You need to have access to a computer (laptop or otherwise) that you can install a Python scientific data analysis environment on. We recommend the free Anaconda distribution. You should install Anaconda ahead of time.

If you can't get Anaconda installed, you can use JupyterHub in a web browser instead. Go to the "FAS OnDemand" tab of Canvas and choose "Jupyter Notebook (General)". This launches Jupyter on the FAS Research Computing cluster, with a standard Python3 environment.

If you don't have a computer, the course has a limited number of Mac laptops available for lending. Don't hesitate or be embarrassed to ask for one. (When I was an undergraduate, there was absolutely no way I could afford a computer; one of my professors kindly lent me one.)

You'll turn in your pset each week as a single Jupyter Notebook .ipynb file, submitted to the "Assigments" tab of our Canvas page.

There are many on-line resources for learning Python, but for books, we recommend:

  • Mark Lutz, Learning Python. O'Reilly and Associates, 2013. (5th edition)
  • Wes McKinney, Python for Data Analysis. O'Reilly and Associates, 2017. (2nd edition)

The Harvard library has electronic copies of both books available for students in the course, and you can find links to them on our Canvas page.

Getting started with Python

If you haven't programmed before and you want to get a head start on learning Python, check out the Harvard College Python Boot Camp. This is a short, online (asynchronous) four-lesson introduction.

Academic integrity

You must do each week's data analysis project individually, on your own, rather than working collaboratively in groups. Your writing and your code must be your original work.

One goal of the course is to teach you how to understand and do biological data analysis yourself, without relying on interdisciplinary collaborations between people of disparate skills and interests. This is what the weekly data analysis projects are designed to push you to do.

As you're learning, though, you are free to talk with each other, and to consult any resource, and to study code from other sources. This is how we learn anything. It's how you'll learn at every step of your future. We trust you to know the difference between asking a friend for help versus copying their answer.

The principle is that although we encourage you to learn in any way that you prefer, each week you must reach the point where you can understand and execute your work independently and originally; this is what we'll be looking for.

We trust you. We expect you to act with honor and integrity. For example, it would not be hard to find previous versions of the course notes and problem sets online, but you should not go looking for them, and we trust you not to. We expect you are taking the course because you want to learn.

Auditing the course; pass/fail option

Auditing the course is not practical or meaningful. The course is entirely structured around the psets and various ways of having the teaching staff help people do them; we only have teaching staff sufficient for registered students. That said, anyone is welcome to follow along with the material posted here at, or to sit in on the course lectures (space permitting).

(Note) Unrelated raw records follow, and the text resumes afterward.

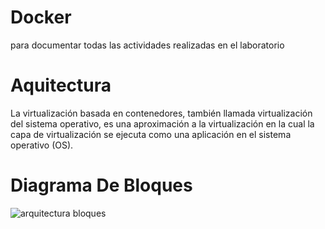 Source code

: # Docker
para documentar todas las actividades realizadas
en el laboratorio
# Aquitectura
La virtualización basada en contenedores, también llamada virtualización del sistema operativo, 
es una aproximación a la virtualización en la cual la capa de virtualización se ejecuta como una aplicación en el sistema operativo (OS).
# Diagrama De Bloques
![arquitectura bloques](https://user-images.githubusercontent.com/100426946/187724083-226fd1de-0ab0-4328-a485-ae401a14e673.jpg)

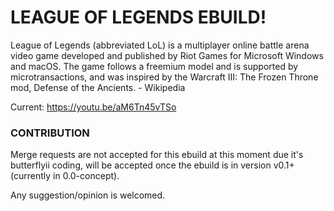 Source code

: # LEAGUE OF LEGENDS EBUILD!
League of Legends (abbreviated LoL) is a multiplayer online battle arena video game developed and published by Riot Games for Microsoft Windows and macOS. The game follows a freemium model and is supported by microtransactions, and was inspired by the Warcraft III: The Frozen Throne mod, Defense of the Ancients. - Wikipedia


Current: https://youtu.be/aM6Tn45vTSo

### CONTRIBUTION
Merge requests are not accepted for this ebuild at this moment due it's butterflyii coding,  will be accepted once the ebuild is in version v0.1+ (currently in 0.0-concept).

Any suggestion/opinion is welcomed.

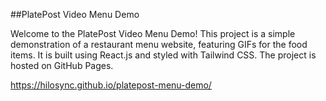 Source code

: ##PlatePost Video Menu Demo

Welcome to the PlatePost Video Menu Demo! This project is a simple demonstration of a restaurant menu website, featuring GIFs for the food items. It is built using React.js and styled with Tailwind CSS. The project is hosted on GitHub Pages.

https://hilosync.github.io/platepost-menu-demo/
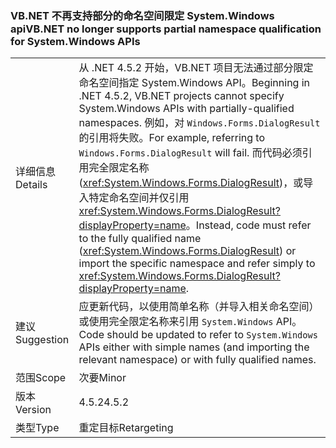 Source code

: ### <a name="vbnet-no-longer-supports-partial-namespace-qualification-for-systemwindows-apis"></a><span data-ttu-id="5f57b-101">VB.NET 不再支持部分的命名空间限定 System.Windows api</span><span class="sxs-lookup"><span data-stu-id="5f57b-101">VB.NET no longer supports partial namespace qualification for System.Windows APIs</span></span>

|   |   |
|---|---|
|<span data-ttu-id="5f57b-102">详细信息</span><span class="sxs-lookup"><span data-stu-id="5f57b-102">Details</span></span>|<span data-ttu-id="5f57b-103">从 .NET 4.5.2 开始，VB.NET 项目无法通过部分限定命名空间指定 System.Windows API。</span><span class="sxs-lookup"><span data-stu-id="5f57b-103">Beginning in .NET 4.5.2, VB.NET projects cannot specify System.Windows APIs with partially-qualified namespaces.</span></span> <span data-ttu-id="5f57b-104">例如，对 <code>Windows.Forms.DialogResult</code> 的引用将失败。</span><span class="sxs-lookup"><span data-stu-id="5f57b-104">For example, referring to <code>Windows.Forms.DialogResult</code> will fail.</span></span> <span data-ttu-id="5f57b-105">而代码必须引用完全限定名称 (<xref:System.Windows.Forms.DialogResult>)，或导入特定命名空间并仅引用 <xref:System.Windows.Forms.DialogResult?displayProperty=name>。</span><span class="sxs-lookup"><span data-stu-id="5f57b-105">Instead, code must refer to the fully qualified name (<xref:System.Windows.Forms.DialogResult>) or import the specific namespace and refer simply to <xref:System.Windows.Forms.DialogResult?displayProperty=name>.</span></span>|
|<span data-ttu-id="5f57b-106">建议</span><span class="sxs-lookup"><span data-stu-id="5f57b-106">Suggestion</span></span>|<span data-ttu-id="5f57b-107">应更新代码，以使用简单名称（并导入相关命名空间）或使用完全限定名称来引用 <code>System.Windows</code> API。</span><span class="sxs-lookup"><span data-stu-id="5f57b-107">Code should be updated to refer to <code>System.Windows</code> APIs either with simple names (and importing the relevant namespace) or with fully qualified names.</span></span>|
|<span data-ttu-id="5f57b-108">范围</span><span class="sxs-lookup"><span data-stu-id="5f57b-108">Scope</span></span>|<span data-ttu-id="5f57b-109">次要</span><span class="sxs-lookup"><span data-stu-id="5f57b-109">Minor</span></span>|
|<span data-ttu-id="5f57b-110">版本</span><span class="sxs-lookup"><span data-stu-id="5f57b-110">Version</span></span>|<span data-ttu-id="5f57b-111">4.5.2</span><span class="sxs-lookup"><span data-stu-id="5f57b-111">4.5.2</span></span>|
|<span data-ttu-id="5f57b-112">类型</span><span class="sxs-lookup"><span data-stu-id="5f57b-112">Type</span></span>|<span data-ttu-id="5f57b-113">重定目标</span><span class="sxs-lookup"><span data-stu-id="5f57b-113">Retargeting</span></span>|

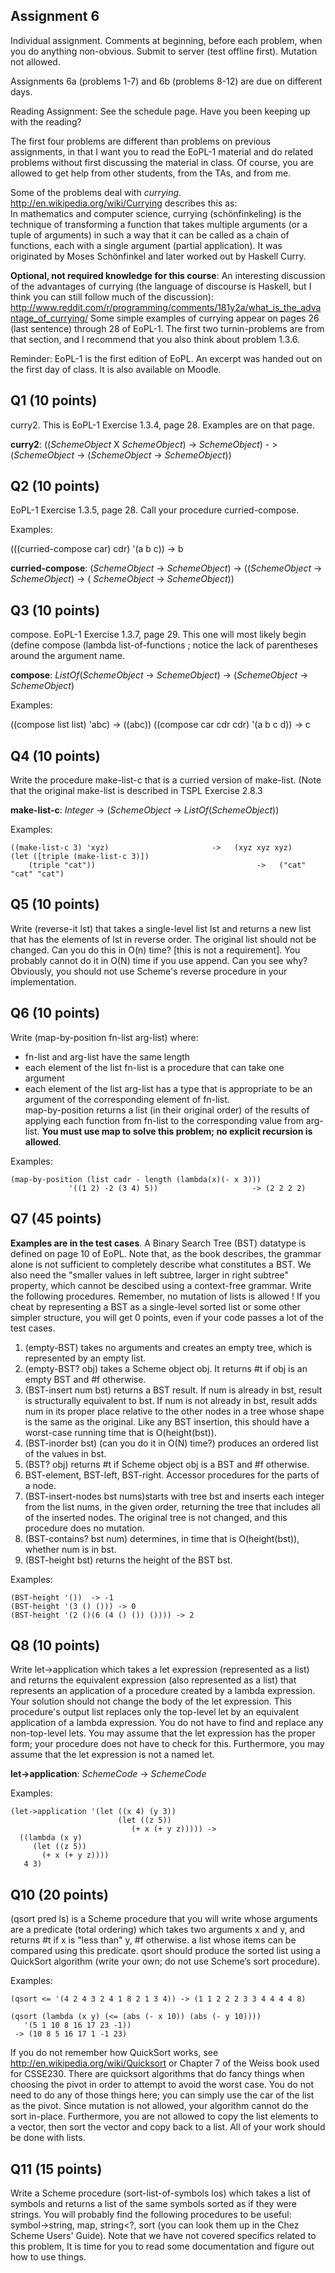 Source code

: ## Assignment 6

Individual assignment.  Comments at beginning, before each problem, when you do anything non-obvious. Submit to server (test offline first). Mutation not allowed.

Assignments 6a (problems 1-7) and 6b (problems 8-12) are due on different days.

Reading Assignment: See the schedule page.   Have you been keeping up with the reading?

The first four problems are different than problems on previous assignments, in that I want you to read the EoPL-1 material and do related problems without first discussing the material in class.  Of course, you are allowed to get help from other students, from the TAs, and from me. 

Some of the problems deal with *currying*.  http://en.wikipedia.org/wiki/Currying describes this as:  
In mathematics and computer science, currying (schönfinkeling) is the technique of transforming a function that takes multiple arguments (or a tuple of arguments) in such a way that it can be called as a chain of functions, each with a single argument (partial application). It was originated by Moses Schönfinkel and later worked out by Haskell Curry.  

**Optional, not required knowledge for this course**:  An interesting discussion of the advantages of currying (the language of discourse is Haskell, but I think you can still follow much of the discussion):
http://www.reddit.com/r/programming/comments/181y2a/what_is_the_advantage_of_currying/ 
Some simple examples of currying appear on pages 26 (last sentence) through 28 of EoPL-1.  The first two turnin-problems are from that section, and I recommend that you also think about problem 1.3.6.

Reminder:  EoPL-1 is the first edition of EoPL.  An excerpt was handed out on the first day of class.  It is also available on Moodle.

## Q1 (10 points)

curry2. This is EoPL-1 Exercise 1.3.4, page 28.   Examples are on that page.

**curry2**: ((*SchemeObject* X *SchemeObject*) -> *SchemeObject*) - > (*SchemeObject* -> (*SchemeObject* -> *SchemeObject*))


## Q2 (10 points)

EoPL-1 Exercise 1.3.5, page 28.  Call your procedure curried-compose.

Examples: 

(((curried-compose car) cdr) '(a b c))   ->   b

**curried-compose**: (*SchemeObject* -> *SchemeObject*) -> ((*SchemeObject* -> *SchemeObject*) -> ( *SchemeObject* -> *SchemeObject*))


## Q3 (10 points)

compose.  EoPL-1 Exercise 1.3.7, page 29.  This one will most likely begin
        (define compose
            (lambda list-of-functions           ; notice the lack of parentheses around the argument name.

**compose**: *ListOf*(*SchemeObject* -> *SchemeObject*) -> (*SchemeObject* -> *SchemeObject*)

Examples: 

((compose list list) 'abc)             ->   ((abc))
((compose car cdr cdr) '(a b c d))     -> c


## Q4 (10 points)

Write the procedure  make-list-c that is a curried version of make-list.
(Note that the original  make-list is described in TSPL Exercise 2.8.3

**make-list-c**: *Integer* -> (*SchemeObject* -> *ListOf*(*SchemeObject*))

Examples: 

    ((make-list-c 3) 'xyz)                       ->   (xyz xyz xyz)
    (let ([triple (make-list-c 3)])
        (triple "cat"))                                    ->   ("cat" "cat" "cat")


## Q5 (10 points)

Write (reverse-it lst) that takes a single-level list lst and returns a new list that has the elements of lst in reverse order. The original list should not be changed. Can you do this in O(n) time? [this is not a requirement].  You probably cannot do it in O(N) time if you use append.  Can you see why? Obviously, you should not use Scheme's reverse procedure in your implementation.


## Q6 (10 points)

Write (map-by-position fn-list arg-list) where:
- fn-list and arg-list have the same length
- each element of the list fn-list is a procedure that can take one argument
- each element of the list arg-list has a type that is appropriate to be an argument of the corresponding element of fn-list.  
map-by-position returns a list (in their original order) of the results of applying each function from fn-list to the corresponding value from arg-list. **You must use map to solve this problem; no explicit recursion is allowed**.

Examples:

    (map-by-position (list cadr - length (lambda(x)(- x 3))) 
                 '((1 2) -2 (3 4) 5))                     -> (2 2 2 2)                


## Q7 (45 points)

**Examples are in the test cases**. A Binary Search Tree (BST) datatype is defined on page 10 of  EoPL.  Note that, as the book describes, the grammar alone is not sufficient to completely describe what constitutes a BST.  We also need the "smaller values in left subtree, larger in right subtree" property, which cannot be descibed using a context-free grammar.  Write the following procedures.  Remember, no mutation of lists is allowed !  If you cheat by representing a BST as a single-level sorted list or some other simpler structure, you will get 0 points, even if your code passes  a lot of the test cases.

1.	(empty-BST) takes no arguments and creates an empty tree, which is represented by an empty list.
2.	(empty-BST? obj) takes a Scheme object obj. It returns #t if obj is an empty BST and #f otherwise.
3.	(BST-insert num bst) returns a BST result.  If num is already in bst, result is structurally equivalent to bst.  If num is not already in bst, result adds num in its proper place relative to the other nodes in a tree whose shape is the same as the original.  Like any BST insertion, this should have a worst-case running time that is O(height(bst)).  
4.	(BST-inorder bst) (can you do it in O(N) time?) produces an ordered list of the values in bst.
5.	(BST? obj) returns #t if Scheme object obj is a BST and #f otherwise.
6.	BST-element, BST-left, BST-right.  Accessor procedures for the parts of a node.
7.	(BST-insert-nodes bst nums)starts with tree bst and inserts each integer from the list  nums, in the given order, returning the tree that includes all of the inserted nodes.  The original tree is not changed, and this procedure does no mutation.
8.	(BST-contains? bst num)  determines, in time that is O(height(bst)), whether num is in bst. 
9.	(BST-height bst) returns the height of the BST bst.

Examples: 

    (BST-height '())  -> -1
    (BST-height '(3 () ())) -> 0
    (BST-height '(2 ()(6 (4 () ()) ()))) -> 2


## Q8 (10 points)

Write let->application  which takes a let expression (represented as a list) and returns the equivalent expression (also represented as a list) that represents an application of a procedure created by a lambda expression. Your solution should not change the body of the let expression. This procedure's output list replaces only the top-level let by an equivalent application of a lambda expression. You do not have to find and replace any non-top-level lets.  You may assume that the let expression has the proper form; your procedure does not have to check for this. Furthermore, you may assume that the let expression is not a named let.  

**let->application**: *SchemeCode* -> *SchemeCode*

Examples:

    (let->application '(let ((x 4) (y 3))
                            (let ((z 5))
                               (+ x (+ y z))))) ->
      ((lambda (x y)
         (let ((z 5))
           (+ x (+ y z))))
       4 3)


## Q10 (20 points)

(qsort pred ls) is a Scheme procedure  that you will write whose arguments are
	a predicate  (total ordering) which takes two arguments x and y, and returns #t if x is "less than" y, #f otherwise.
	a list whose items can be compared using this predicate. 
qsort should produce the sorted list using a QuickSort  algorithm (write your own; do not use Scheme’s sort procedure).  

Examples:

    (qsort <= '(4 2 4 3 2 4 1 8 2 1 3 4)) -> (1 1 2 2 2 3 3 4 4 4 4 8)

    (qsort (lambda (x y) (<= (abs (- x 10)) (abs (- y 10)))) 
       '(5 1 10 8 16 17 23 -1))
     -> (10 8 5 16 17 1 -1 23)

If you do not remember how QuickSort works, see http://en.wikipedia.org/wiki/Quicksort or Chapter 7 of the Weiss book used for CSSE230.  There are quicksort algorithms that do fancy things when choosing the pivot in order to attempt to avoid the worst case.  You do not need to do any of those things here; you can simply use the car of the list as the pivot.  Since mutation is not allowed, your algorithm cannot do the sort in-place.  Furthermore, you are not allowed to copy the list elements to a vector, then sort the vector and copy back to a list.  All of your work should be done with lists.


## Q11 (15 points)

Write a Scheme procedure (sort-list-of-symbols los) which takes a list of symbols and returns a list of the same symbols sorted as if they were strings. You will probably find the following procedures to be useful:  
       symbol->string, map, string<?, sort (you can look them up in the Chez Scheme Users' Guide).  Note that we have not covered specifics related to this problem,  It is time for you to read some documentation and figure out how to use things.








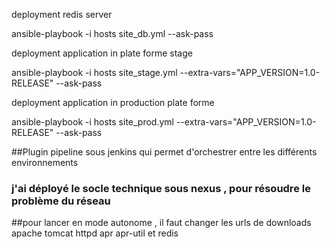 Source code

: 
deployment redis server 

ansible-playbook -i hosts site_db.yml  --ask-pass

deployment application in plate forme stage

ansible-playbook -i hosts site_stage.yml --extra-vars="APP_VERSION=1.0-RELEASE" --ask-pass

deployment application in production plate forme 

ansible-playbook -i hosts site_prod.yml --extra-vars="APP_VERSION=1.0-RELEASE" --ask-pass

##Plugin pipeline sous jenkins qui permet d'orchestrer entre les différents environnements
### j'ai déployé le socle technique sous nexus , pour résoudre le problème du réseau 
##pour lancer en mode autonome , il faut changer les urls de downloads apache tomcat httpd apr apr-util et redis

You can take the course pass/fail. It's no problem from our perspective; check with your concentration advisor to make sure it's ok from theirs. If you're taking MCB112 towards your concentration, you generally need to be taking it for a grade. There's a petition form from the registrar that I sign for you.

Simultaneous enrollment

If you want to take another course with lecture times that overlap with MCB112, the registrar may require you to get a signed "simultaneous enrollment" agreement. We cannot sign these. The registrar requires us to provide "hour-for-hour direct and personal compensatory instruction", which we are unable to do.

I don't recommend signing up for an overlapping course. You should plan to attend lectures and engage with MCB112 fully. But in my view, it's up to you; provided that you're able to enroll with the registrar, you can navigate through MCB112 as you see fit.

Accommodations for disabilities

Students needing accommodations because of a disability should present their Faculty Letter from the Accessible Education Office (AEO) and speak with Sean or Mary by the end of the second week of the term (10 September) for us to be able to respond in a timely manner.